Question 1. Look at the following real numbers :
– 5, 0, \( \sqrt{3} \), \( \frac{3}{5} \), \( -\sqrt{9} \), \( \sqrt{8} \), 6.37, \( \pi \), 4, \( \frac{-2}{7} \), 0.03
Tell,
(i) Which are rational?
(ii) Which are irrational?
(iii) Which are positive integers?
(iv) Which are negative integers?
(v) Which number is neither positive nor- negative?
Answer:
(i) Rational numbers are -5, 0, \( \frac{3}{5} \), \( -\sqrt{9} \), 6.37, 4, \( \frac{-2}{7} \), 0.03. These numbers can be expressed as a fraction or have a terminating/repeating decimal expansion.
(ii) Irrational numbers are \( \sqrt{3} \), \( \sqrt{8} \), \( \pi \). These numbers cannot be expressed as a simple fraction and have non-terminating, non-repeating decimal expansions.
(iii) Positive integer is 4.
(iv) Negative integers are -5, \( -\sqrt{9} \). Since \( \sqrt{9} = 3 \), \( -\sqrt{9} = -3 \). So, the negative integers are -5 and -3.
(v) The number which is neither positive nor negative is 0.
In simple words: This question asks you to categorize numbers based on whether they are rational (can be written as a fraction), irrational (cannot be written as a fraction, like pi or non-perfect square roots), positive integers (whole numbers greater than zero), negative integers (whole numbers less than zero), or zero.

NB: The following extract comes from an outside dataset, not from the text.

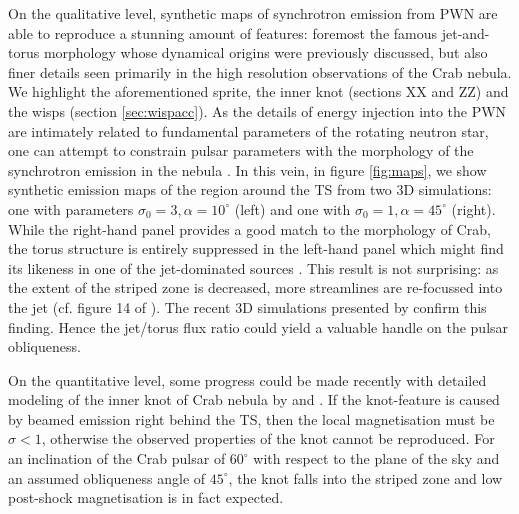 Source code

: On the qualitative level, synthetic maps of synchrotron emission from PWN are able to reproduce a stunning amount of features: foremost the famous jet-and-torus morphology whose dynamical origins were previously discussed, but also finer details seen primarily in the high resolution observations of the Crab nebula.  We highlight the aforementioned sprite, the inner knot {\cred (sections XX and ZZ)} and the wisps (section \ref{sec:wispacc}).
As the details of energy injection into the PWN are intimately related to fundamental parameters of the rotating neutron star, one can attempt to constrain pulsar parameters with the morphology of the synchrotron emission in the nebula \citep[e.g.][]{BuhlerGiomi2016}.  
In this vein, in figure \ref{fig:maps}, we show synthetic emission maps of the region around the TS from two 3D simulations: one with parameters $\sigma_0=3,\alpha=10^\circ$ (left) and one with $\sigma_0=1,\alpha=45^\circ$ (right).  While the right-hand panel provides a good match to the morphology of Crab, the torus structure is entirely suppressed in the left-hand panel which might find its likeness in one of the jet-dominated sources \citep[][]{KargaltsevPavlov2008}.  This result is not surprising: as the extent of the striped zone is decreased, more streamlines are re-focussed into the jet (cf. figure 14 of \cite{PorthKomissarov2014a}).  The recent 3D simulations presented by \cite{Olmi2016} confirm this finding.  Hence the jet/torus flux ratio could yield a valuable handle on the pulsar obliqueness.  

On the quantitative level, some progress could be made recently with detailed modeling of the inner knot of Crab nebula by \cite{YuanBlandford2015} and \cite{LyutikovKomissarov2016}.  If the knot-feature is caused by beamed emission right behind the TS, then the local magnetisation must be $\sigma<1$, otherwise the observed properties of the knot cannot be reproduced.  For an inclination of the Crab pulsar of $60^\circ$ with respect to the plane of the sky and an assumed obliqueness angle of $45^\circ$, the knot falls into the striped zone and low post-shock magnetisation is in fact expected.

🎯 Exam Tip: Remember that \( \sqrt{9} \) simplifies to 3, so \( -\sqrt{9} \) is -3, which is a rational number and an integer, not an irrational number. Always simplify square roots first.

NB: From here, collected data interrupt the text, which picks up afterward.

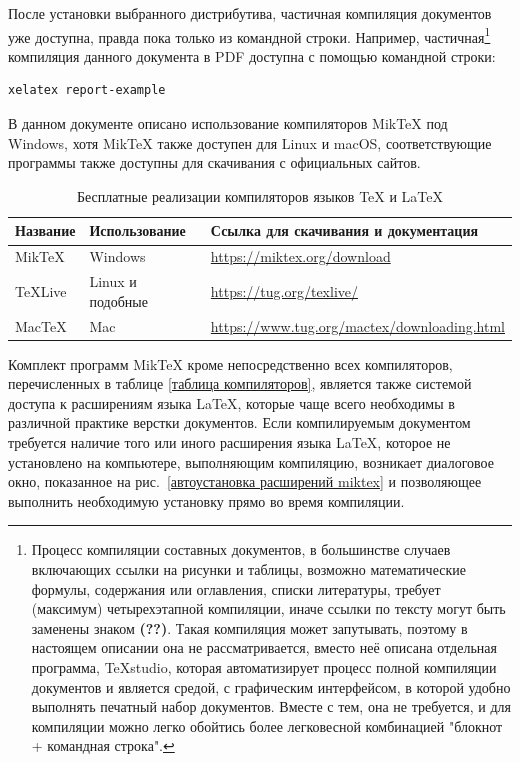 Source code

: \documentclass[workbook, draught]{fefudoc}
\begin{document}
После установки выбранного дистрибутива, частичная компиляция документов уже доступна, правда пока только из командной строки.
Например,
частичная\footnote{Процесс компиляции составных документов, в большинстве случаев включающих ссылки на рисунки и таблицы, возможно математические формулы, содержания или оглавления, списки литературы, требует (максимум) четырехэтапной компиляции, иначе ссылки по тексту могут быть заменены знаком \textbf{(??)}. Такая компиляция может запутывать, поэтому в настоящем описании она не рассматривается, вместо неё описана отдельная программа, TeXstudio, которая автоматизирует процесс полной компиляции документов и является средой, с графическим интерфейсом, в которой удобно выполнять печатный набор документов. Вместе с тем, она не требуется, и для компиляции можно легко обойтись более легковесной комбинацией "блокнот + командная строка".}
компиляция данного документа в PDF доступна с помощью командной строки:
\begin{lstlisting}
xelatex report-example
\end{lstlisting}

В данном документе описано использование компиляторов MikTeX под Windows, хотя MikTeX также доступен для Linux и macOS, соответствующие программы также доступны для скачивания с официальных сайтов.

\begin{table}[ht]\small
\centering
\caption{Бесплатные реализации компиляторов языков \TeX{} и \LaTeX{}}
\label{таблица дистрибутивов}
\begin{tabularx}{\textwidth}{|l|l|X|}
\hline
\textbf{Название} & \textbf{Использование} & \textbf{Ссылка для скачивания и документация}     \\ \hline
MikTeX            & Windows                & \url{https://miktex.org/download}                 \\ \hline
TeXLive           & Linux и подобные       & \url{https://tug.org/texlive/}                    \\ \hline
MacTeX            & Mac                    & \url{https://www.tug.org/mactex/downloading.html} \\ \hline
\end{tabularx}
\end{table}

Комплект программ MikTeX кроме непосредственно всех компиляторов, перечисленных в таблице \ref{таблица компиляторов}, является также системой доступа к расширениям языка \LaTeX{}, которые чаще всего необходимы в различной практике верстки документов.
Если компилируемым документом требуется наличие того или иного расширения языка \LaTeX, которое не установлено на компьютере, выполняющим компиляцию, возникает диалоговое окно, показанное на рис.~\ref{автоустановка расширений miktex} и позволяющее выполнить необходимую установку прямо во время компиляции.
\end{document}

Question 2. Write true or false to describe each sentence:
(i) All rational numbers are real numbers.
(ii) All real numbers are rational numbers.
(iii) Some real numbers are rational numbers.
(iv) All integers are rational numbers.
(v) No rational number is also an irrational number.
(vi) There exists a whole number that is not a natural number.
Answer:
(i) True: as real numbers include both rational and irrational numbers. The set of rational numbers is a subset of real numbers.
(ii) False: Real numbers include both rational numbers and irrational numbers, so not all real numbers are rational.
(iii) True: as some real numbers are rational numbers (e.g., 2, 0.5), while others are irrational (e.g., \( \sqrt{2} \), \( \pi \)).
(iv) True: as the set of integers is a subset of rational numbers. Any integer 'n' can be written as 'n/1'.
(v) True: as by definition, an irrational number is a number which is not a rational number. Rational and irrational numbers are mutually exclusive sets.
(vi) True: as 0 is a whole number but not a natural number. Natural numbers start from 1, while whole numbers start from 0.
In simple words: This question checks your understanding of different number types and their relationships, like how rational numbers are part of real numbers, but not all real numbers are rational.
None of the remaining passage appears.